12. The method of claim 11, wherein adjusting the assignment of the to-be-optimized instance module according to the optimization objective comprises:

calculating scores of the example modules to be optimized distributed to the sub netlists capable of containing the example modules to be optimized according to a second objective function, wherein the second objective function is constructed based on at least one chip performance parameter corresponding to the optimization target, and the better the chip performance parameter and the higher the corresponding score are when the example modules to be optimized are distributed to the sub netlists;

and updating the scores corresponding to other example modules to be optimized according to the second objective function, and executing the step of reallocating the example module to be optimized with the highest corresponding score to the sub netlist with the highest corresponding score again until reallocating all the example modules to be optimized.

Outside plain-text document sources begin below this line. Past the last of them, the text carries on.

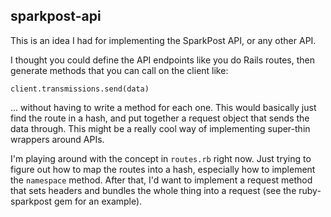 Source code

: ## sparkpost-api
This is an idea I had for implementing the SparkPost API, or any other API. 

I thought you could define the API endpoints like you do Rails routes, then
generate methods that you can call on the client like:

`client.transmissions.send(data)`

... without having to write a method for each one. This would basically just
find the route in a hash, and put together a request object that sends the 
data through. This might be a really cool way of implementing super-thin wrappers
around APIs.

I'm playing around with the concept in `routes.rb` right now. Just trying to figure
out how to map the routes into a hash, especially how to implement the `namespace` 
method. After that, I'd want to implement a request method that sets headers and
bundles the whole thing into a request (see the ruby-sparkpost gem for an example).

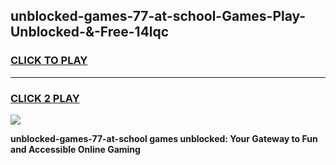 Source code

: 
## unblocked-games-77-at-school-Games-Play-Unblocked-&-Free-14lqc
<h3>
<a href="https://premium76.site?title=unblocked-games-77-at-school&ref=24A">CLICK TO PLAY</a></h3>
<hr>

<h3>
<a href="https://premium76.site?title=unblocked-games-77-at-school&ref=24A">CLICK 2 PLAY</a>
  
</h3>

<a href="https://premium76.site?title=unblocked-games-77-at-school&ref=24A"><img src="https://clearcache.store/games.png"></a>


**unblocked-games-77-at-school games unblocked: Your Gateway to Fun and Accessible Online Gaming**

13. The method of claim 11 or 12, wherein the optimization objectives comprise at least one of power consumption of the multi-die FPGA after layout, and/or timing margins, and/or number of signals across the FPGA dies, and/or clock parameters.

14. The method of claim 13,

when the optimization objective comprises power consumption, the optimization objective comprises that the maximum power consumption of each FPGA die is within a first preset range, and/or the total power consumption of all FPGA dies reaches the minimum;

when the optimization target comprises timing margins, the optimization target comprises timing margins of all first predetermined critical paths in the user input netlist, wherein the timing margins are within a second predetermined range;

when the optimization objective comprises a number of signals across the FPGA die, the optimization objective comprises: the total number of signals crossing the FPGA bare chips reaches the minimum value, and/or the maximum times of crossing the FPGA bare chips of all the second preset critical paths in the user input netlist are all in a third preset range, and/or the total times of crossing the FPGA bare chips of all the third preset critical paths in the user input netlist obtain the minimum value;

when the optimization objective includes clock parameters, the optimization objective includes that a number of FPGA dies of a clock tree for achieving a highest frequency reaches a minimum.

15. The method of claim 1, wherein at least one FPGA die of the multi-die FPGA has a different number of logic resources than other FPGA dies and/or at least one FPGA die has a different type of logic resources than other FPGA dies.